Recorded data
──────────

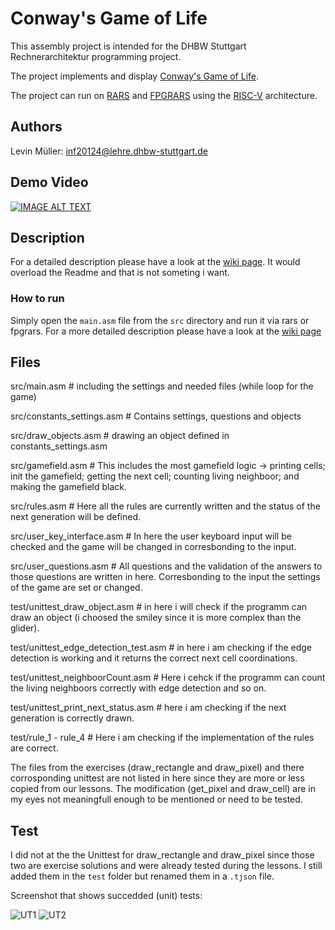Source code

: # Conway's Game of Life

This assembly project is intended for the DHBW Stuttgart Rechnerarchitektur programming project.

The project implements and display [Conway's Game of Life](https://en.wikipedia.org/wiki/The_Game_of_Life).

The project can run on [RARS](https://github.com/TheThirdOne/rars) and [FPGRARS](https://github.com/LeoRiether/FPGRARS) using the [RISC-V](https://riscv.org/) architecture.


## Authors

Levin Müller:    inf20124@lehre.dhbw-stuttgart.de

## Demo Video

[![IMAGE ALT TEXT](https://i9.ytimg.com/vi/CIyV3eAVNKc/mq2.jpg?sqp=CIi4lYwG&rs=AOn4CLBbT-sRN4CsALVCblYSzKeqGRB4cg)](https://youtu.be/CIyV3eAVNKc "fpgrars/rars game of life")


## Description

For a detailed description please have a look at the [wiki page](https://github.com/muellevin/RARS_Game_of_Life/wiki).
It would overload the Readme and that is not someting i want.



### How to run

Simply open the ``main.asm`` file from the ``src`` directory and run it via rars or fpgrars.
For a more detailed description please have a look at the [wiki page](https://github.com/muellevin/RARS_Game_of_Life/wiki)


## Files

src/main.asm # including the settings and needed files (while loop for the game)

src/constants_settings.asm # Contains settings, questions and objects

src/draw_objects.asm    # drawing an object defined in constants_settings.asm

src/gamefield.asm   # This includes the most gamefield logic -> printing cells; init the gamefield; getting the next cell; counting living neighboor; and making the gamefield black.

src/rules.asm   # Here all the rules are currently written and the status of the next generation will be defined.

src/user_key_interface.asm  # In here the user keyboard input will be checked and the game will be changed in corresbonding to the input.

src/user_questions.asm  # All questions and the validation of the answers to those questions are written in here. Corresbonding to the input the settings of the game are set or changed.

test/unittest_draw_object.asm   # in here i will check if the programm can draw an object (i choosed the smiley since it is more complex than the glider).

test/unittest_edge_detection_test.asm   # in here i am checking if the edge detection is working and it returns the correct next cell coordinations.

test/unittest_neighboorCount.asm    # Here i cehck if the programm can count the living neighboors correctly with edge detection and so on.

test/unittest_print_next_status.asm # here i am checking if the next generation is correctly drawn.

test/rule_1 - rule_4    # Here i am checking if the implementation of the rules are correct.

The files from the exercises (draw_rectangle and draw_pixel) and there corrosponding unittest are not listed in here since they are more or less copied from our lessons.
The modification (get_pixel and draw_cell) are in my eyes not meaningfull enough to be mentioned or need to be tested.


## Test
I did not at the the Unittest for draw_rectangle and draw_pixel since those two are exercise solutions and were already tested during the lessons. I still added them in the ``test`` folder but renamed them in a ``.tjson`` file.

Screenshot that shows succedded (unit) tests:

![UT1](https://github.com/muellevin/RARS_Game_of_Life/wiki/images/UT_1.png)
![UT2](https://github.com/muellevin/RARS_Game_of_Life/wiki/images/UT_2.png)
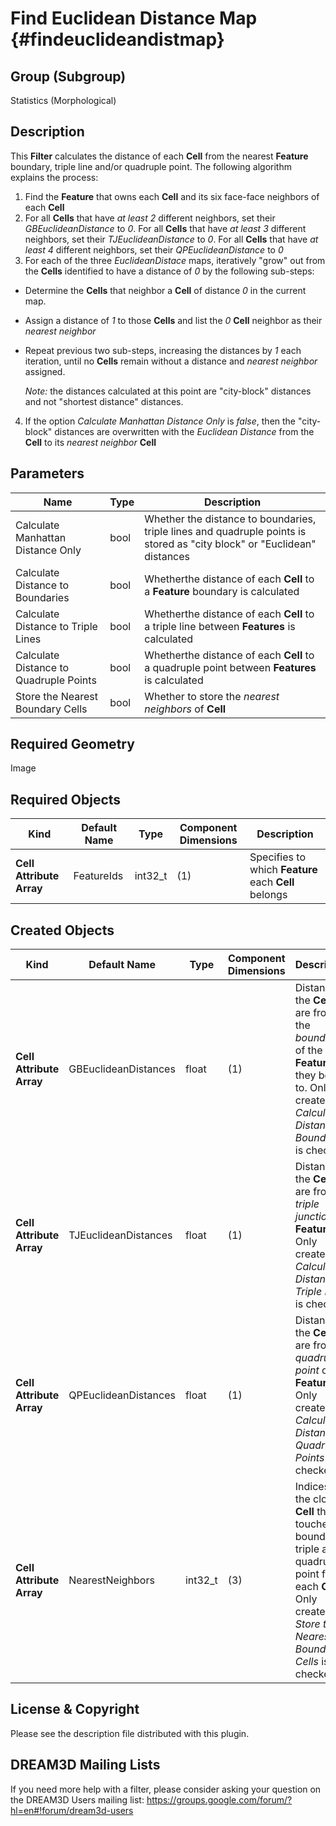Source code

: Find Euclidean Distance Map {#findeuclideandistmap}
=============

## Group (Subgroup) ##
Statistics (Morphological)

## Description ##
This **Filter** calculates the distance of each **Cell** from the nearest **Feature** boundary, triple line and/or quadruple point.  The following algorithm explains the process:

1. Find the **Feature** that owns each **Cell** and its six face-face neighbors of each **Cell**
2. For all **Cells** that have *at least 2* different neighbors, set their *GBEuclideanDistance* to *0*.  For all **Cells** that have *at least 3* different neighbors, set their *TJEuclideanDistance* to *0*.  For all **Cells** that have *at least 4* different neighbors, set their *QPEuclideanDistance* to *0*
3. For each of the three *EuclideanDistace* maps, iteratively "grow" out from the **Cells** identified to have a distance of *0* by the following sub-steps:

  - Determine the **Cells** that neighbor a **Cell** of distance *0* in the current map.
  - Assign a distance of *1* to those **Cells** and list the *0* **Cell** neighbor as their *nearest neighbor*
  - Repeat previous two sub-steps, increasing the distances by *1* each iteration, until no **Cells** remain without a distance and *nearest neighbor* assigned.

	*Note:* the distances calculated at this point are "city-block" distances and not "shortest distance" distances.

4. If the option *Calculate Manhattan Distance Only* is *false*, then the "city-block" distances are overwritten with the *Euclidean Distance* from the **Cell** to its *nearest neighbor* **Cell**


## Parameters ##
| Name | Type | Description |
|------|------| ----------- |
| Calculate Manhattan Distance Only | bool | Whether the distance to boundaries, triple lines and quadruple points is stored as "city block" or "Euclidean" distances |
| Calculate Distance to Boundaries | bool | Whetherthe distance of each **Cell** to a **Feature** boundary is calculated |
| Calculate Distance to Triple Lines | bool | Whetherthe distance of each **Cell** to a triple line between **Features** is calculated |
| Calculate Distance to Quadruple Points | bool | Whetherthe distance of each **Cell** to a  quadruple point between **Features** is calculated |
| Store the Nearest Boundary Cells | bool | Whether to store the *nearest neighbors* of **Cell**  


## Required Geometry ##
Image 

## Required Objects ##
| Kind | Default Name | Type | Component Dimensions | Description |
|------|--------------|-------------|---------|-----|
| **Cell Attribute Array** | FeatureIds | int32_t | (1) | Specifies to which **Feature** each **Cell** belongs |

## Created Objects ##
| Kind | Default Name | Type | Component Dimensions | Description |
|------|--------------|-------------|---------|-----|
| **Cell Attribute Array** | GBEuclideanDistances | float | (1) | Distance the **Cells** are from the *boundary* of the **Feature** they belong to. Only created if _Calculate Distance to Boundaries_ is checked |
| **Cell Attribute Array** | TJEuclideanDistances | float | (1) | Distance the **Cells** are from a *triple junction* of **Features**. Only created if _Calculate Distance to Triple Lines_ is checked |
| **Cell Attribute Array** | QPEuclideanDistances | float | (1) | Distance the **Cells** are from a *quadruple point* of **Features**. Only created if _Calculate Distance to Quadruple Points_ is checked |
| **Cell Attribute Array** | NearestNeighbors | int32_t | (3) | Indices of the closest **Cell** that touches a boundary, triple and quadruple point for each **Cell**. Only created if _Store the Nearest Boundary Cells_ is checked |


## License & Copyright ##

Please see the description file distributed with this plugin.

## DREAM3D Mailing Lists ##

If you need more help with a filter, please consider asking your question on the DREAM3D Users mailing list:
https://groups.google.com/forum/?hl=en#!forum/dream3d-users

──────────

TASK DIRECTIONS. Among the lines above, count those containing the word "look" and write only the number.

RESULT OF THE EXERCISE. 2